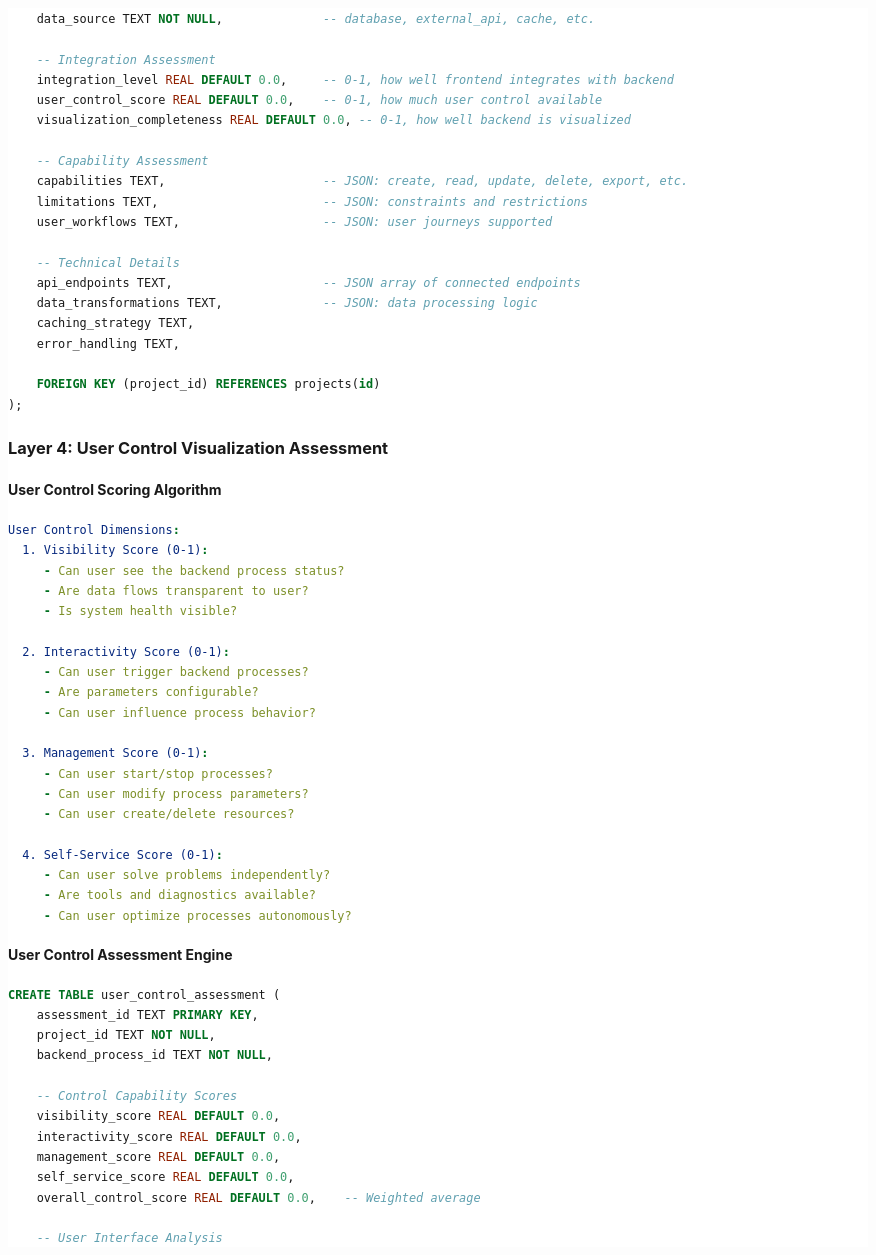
 ```sql
    data_source TEXT NOT NULL,              -- database, external_api, cache, etc.

    -- Integration Assessment
    integration_level REAL DEFAULT 0.0,     -- 0-1, how well frontend integrates with backend
    user_control_score REAL DEFAULT 0.0,    -- 0-1, how much user control available
    visualization_completeness REAL DEFAULT 0.0, -- 0-1, how well backend is visualized

    -- Capability Assessment
    capabilities TEXT,                      -- JSON: create, read, update, delete, export, etc.
    limitations TEXT,                       -- JSON: constraints and restrictions
    user_workflows TEXT,                    -- JSON: user journeys supported

    -- Technical Details
    api_endpoints TEXT,                     -- JSON array of connected endpoints
    data_transformations TEXT,              -- JSON: data processing logic
    caching_strategy TEXT,
    error_handling TEXT,

    FOREIGN KEY (project_id) REFERENCES projects(id)
);
```

### **Layer 4: User Control Visualization Assessment**

#### **User Control Scoring Algorithm**
```yaml
User Control Dimensions:
  1. Visibility Score (0-1):
     - Can user see the backend process status?
     - Are data flows transparent to user?
     - Is system health visible?

  2. Interactivity Score (0-1):
     - Can user trigger backend processes?
     - Are parameters configurable?
     - Can user influence process behavior?

  3. Management Score (0-1):
     - Can user start/stop processes?
     - Can user modify process parameters?
     - Can user create/delete resources?

  4. Self-Service Score (0-1):
     - Can user solve problems independently?
     - Are tools and diagnostics available?
     - Can user optimize processes autonomously?
```

#### **User Control Assessment Engine**
```sql
CREATE TABLE user_control_assessment (
    assessment_id TEXT PRIMARY KEY,
    project_id TEXT NOT NULL,
    backend_process_id TEXT NOT NULL,

    -- Control Capability Scores
    visibility_score REAL DEFAULT 0.0,
    interactivity_score REAL DEFAULT 0.0,
    management_score REAL DEFAULT 0.0,
    self_service_score REAL DEFAULT 0.0,
    overall_control_score REAL DEFAULT 0.0,    -- Weighted average

    -- User Interface Analysis
```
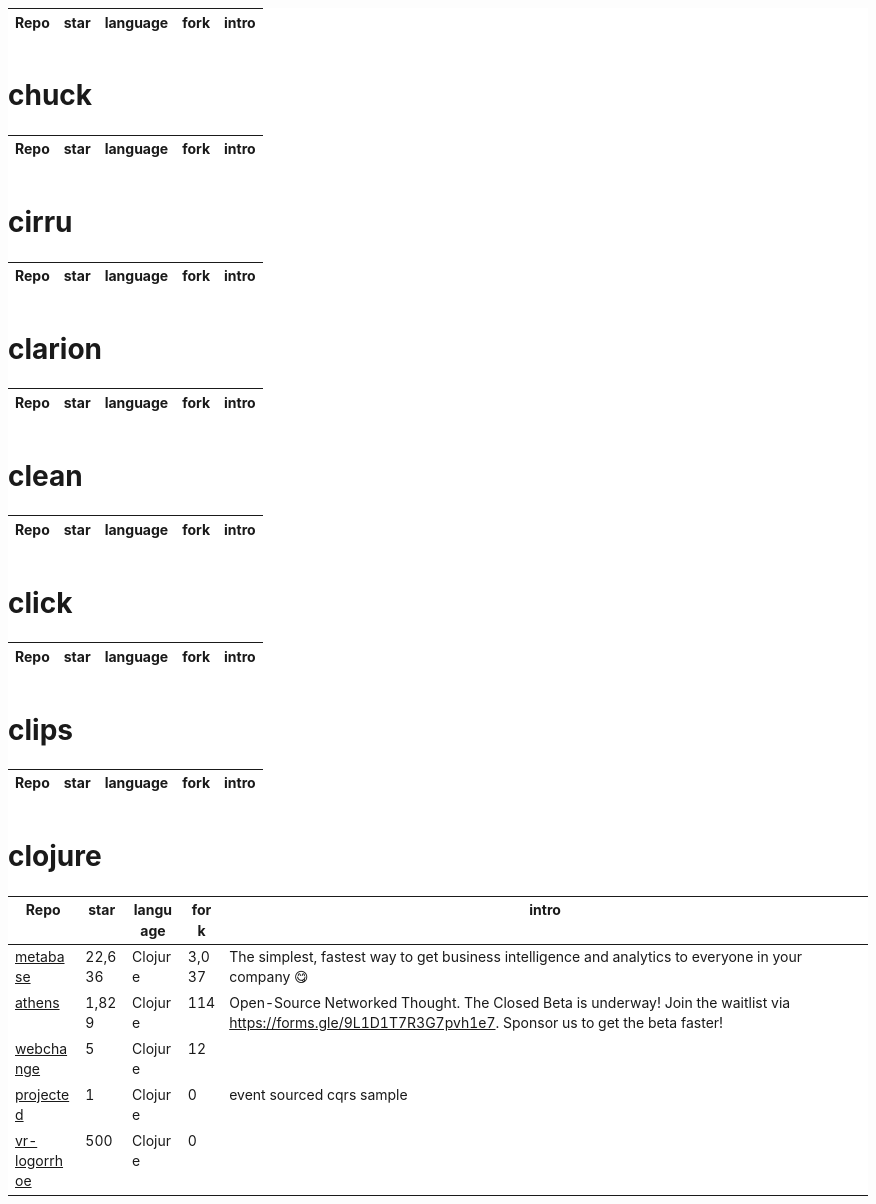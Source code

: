 Repo|star|language|fork|intro
-|-|-|-|-



# chuck

Repo|star|language|fork|intro
-|-|-|-|-



# cirru

Repo|star|language|fork|intro
-|-|-|-|-



# clarion

Repo|star|language|fork|intro
-|-|-|-|-



# clean

Repo|star|language|fork|intro
-|-|-|-|-



# click

Repo|star|language|fork|intro
-|-|-|-|-



# clips

Repo|star|language|fork|intro
-|-|-|-|-



# clojure

Repo|star|language|fork|intro
-|-|-|-|-
[metabase](https://github.com/metabase/metabase)|22,636|Clojure|3,037|The simplest, fastest way to get business intelligence and analytics to everyone in your company 😋
[athens](https://github.com/athensresearch/athens)|1,829|Clojure|114|Open-Source Networked Thought. The Closed Beta is underway! Join the waitlist via https://forms.gle/9L1D1T7R3G7pvh1e7. Sponsor us to get the beta faster!
[webchange](https://github.com/VisionsGlobalEmpowerment/webchange)|5|Clojure|12|
[projected](https://github.com/wilkes/projected)|1|Clojure|0|event sourced cqrs sample
[vr-logorrhoe](https://github.com/voicerepublic/vr-logorrhoe)|500|Clojure|0|
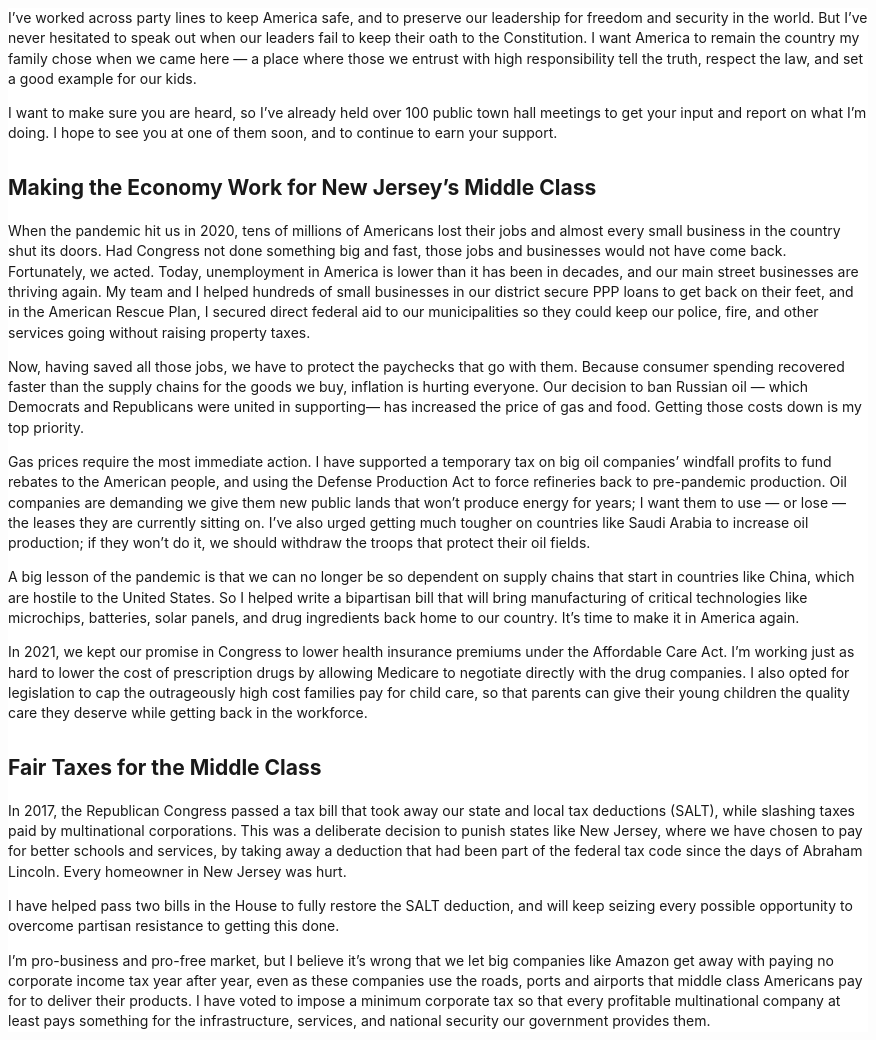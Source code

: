 I’ve worked across party lines to keep America safe, and to preserve our leadership for freedom and security in the world. But I’ve never hesitated to speak out when our leaders fail to keep their oath to the Constitution. I want America to remain the country my family chose when we came here — a place where those we entrust with high responsibility tell the truth, respect the law, and set a good example for our kids.

I want to make sure you are heard, so I’ve already held over 100 public town hall meetings to get your input and report on what I’m doing. I hope to see you at one of them soon, and to continue to earn your support.

## Making the Economy Work for New Jersey’s Middle Class
When the pandemic hit us in 2020, tens of millions of Americans lost their jobs and almost every small business in the country shut its doors. Had Congress not done something big and fast, those jobs and businesses would not have come back. Fortunately, we acted. Today, unemployment in America is lower than it has been in decades, and our main street businesses are thriving again. My team and I helped hundreds of small businesses in our district secure PPP loans to get back on their feet, and in the American Rescue Plan, I secured direct federal aid to our municipalities so they could keep our police, fire, and other services going without raising property taxes.

Now, having saved all those jobs, we have to protect the paychecks that go with them. Because consumer spending recovered faster than the supply chains for the goods we buy, inflation is hurting everyone. Our decision to ban Russian oil — which Democrats and Republicans were united in supporting— has increased the price of gas and food. Getting those costs down is my top priority.

Gas prices require the most immediate action. I have supported a temporary tax on big oil companies’ windfall profits to fund rebates to the American people, and using the Defense Production Act to force refineries back to pre-pandemic production. Oil companies are demanding we give them new public lands that won’t produce energy for years; I want them to use — or lose — the leases they are currently sitting on. I’ve also urged getting much tougher on countries like Saudi Arabia to increase oil production; if they won’t do it, we should withdraw the troops that protect their oil fields.

A big lesson of the pandemic is that we can no longer be so dependent on supply chains that start in countries like China, which are hostile to the United States. So I helped write a bipartisan bill that will bring manufacturing of critical technologies like microchips, batteries, solar panels, and drug ingredients back home to our country. It’s time to make it in America again.

In 2021, we kept our promise in Congress to lower health insurance premiums under the Affordable Care Act. I’m working just as hard to lower the cost of prescription drugs by allowing Medicare to negotiate directly with the drug companies. I also opted for legislation to cap the outrageously high cost families pay for child care, so that parents can give their young children the quality care they deserve while getting back in the workforce.

## Fair Taxes for the Middle Class
In 2017, the Republican Congress passed a tax bill that took away our state and local tax deductions (SALT), while slashing taxes paid by multinational corporations. This was a deliberate decision to punish states like New Jersey, where we have chosen to pay for better schools and services, by taking away a deduction that had been part of the federal tax code since the days of Abraham Lincoln. Every homeowner in New Jersey was hurt.

I have helped pass two bills in the House to fully restore the SALT deduction, and will keep seizing every possible opportunity to overcome partisan resistance to getting this done.

I’m pro-business and pro-free market, but I believe it’s wrong that we let big companies like Amazon get away with paying no corporate income tax year after year, even as these companies use the roads, ports and airports that middle class Americans pay for to deliver their products. I have voted to impose a minimum corporate tax so that every profitable multinational company at least pays something for the infrastructure, services, and national security our government provides them.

*How to complete this task*.
In the listing above, some lines may hold the string "processes". Report how many, and nothing more.

*Result below*.
3